◆ Brief ◆
The range starts at the line containing "problem by expressing" and ends at the last line of the records below. Reproduce those lines exactly.

◆ Records for the task ◆

════════════════

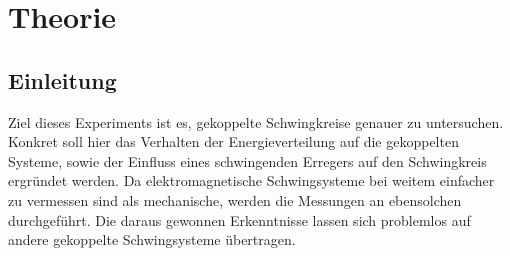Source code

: \section{Theorie}
\label{sec:Theorie}

\subsection{Einleitung}
Ziel dieses Experiments ist es, gekoppelte Schwingkreise genauer zu untersuchen. 
Konkret soll hier das Verhalten der Energieverteilung auf die gekoppelten Systeme, sowie der Einfluss eines schwingenden 
Erregers auf den Schwingkreis ergründet werden.
Da elektromagnetische Schwingsysteme bei weitem einfacher zu vermessen sind als mechanische, werden die 
Messungen an ebensolchen durchgeführt. 
Die daraus gewonnen Erkenntnisse lassen sich problemlos auf andere gekoppelte Schwingsysteme übertragen. 


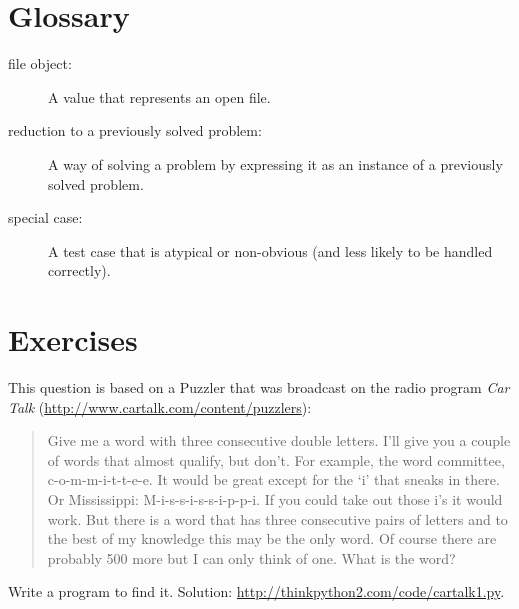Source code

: \documentclass[10pt]{book}
\begin{document}
\section{Glossary}

\begin{description}

\item[file object:] A value that represents an open file.

\item[reduction to a previously solved problem:] A way of solving a
  problem by expressing it as an instance of a previously solved
  problem.  

\item[special case:] A test case that is atypical or non-obvious
(and less likely to be handled correctly).

\end{description}


\section{Exercises}

\begin{exercise}

This question is based on a Puzzler that was broadcast on the radio
program {\em Car Talk}
(\url{http://www.cartalk.com/content/puzzlers}):

\begin{quote}
Give me a word with three consecutive double letters. I'll give you a
couple of words that almost qualify, but don't. For example, the word
committee, c-o-m-m-i-t-t-e-e. It would be great except for the `i' that
sneaks in there. Or Mississippi: M-i-s-s-i-s-s-i-p-p-i. If you could
take out those i's it would work. But there is a word that has three
consecutive pairs of letters and to the best of my knowledge this may
be the only word. Of course there are probably 500 more but I can only
think of one. What is the word?
\end{quote}

Write a program to find it.
Solution: \url{http://thinkpython2.com/code/cartalk1.py}.

\end{exercise}
\end{document}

════════════════

◆ Output of the task ◆
  problem by expressing it as an instance of a previously solved
  problem.  

\item[special case:] A test case that is atypical or non-obvious
(and less likely to be handled correctly).

\end{description}


\section{Exercises}

\begin{exercise}

This question is based on a Puzzler that was broadcast on the radio
program {\em Car Talk}
(\url{http://www.cartalk.com/content/puzzlers}):

\begin{quote}
Give me a word with three consecutive double letters. I'll give you a
couple of words that almost qualify, but don't. For example, the word
committee, c-o-m-m-i-t-t-e-e. It would be great except for the `i' that
sneaks in there. Or Mississippi: M-i-s-s-i-s-s-i-p-p-i. If you could
take out those i's it would work. But there is a word that has three
consecutive pairs of letters and to the best of my knowledge this may
be the only word. Of course there are probably 500 more but I can only
think of one. What is the word?
\end{quote}

Write a program to find it.
Solution: \url{http://thinkpython2.com/code/cartalk1.py}.

\end{exercise}
\end{document}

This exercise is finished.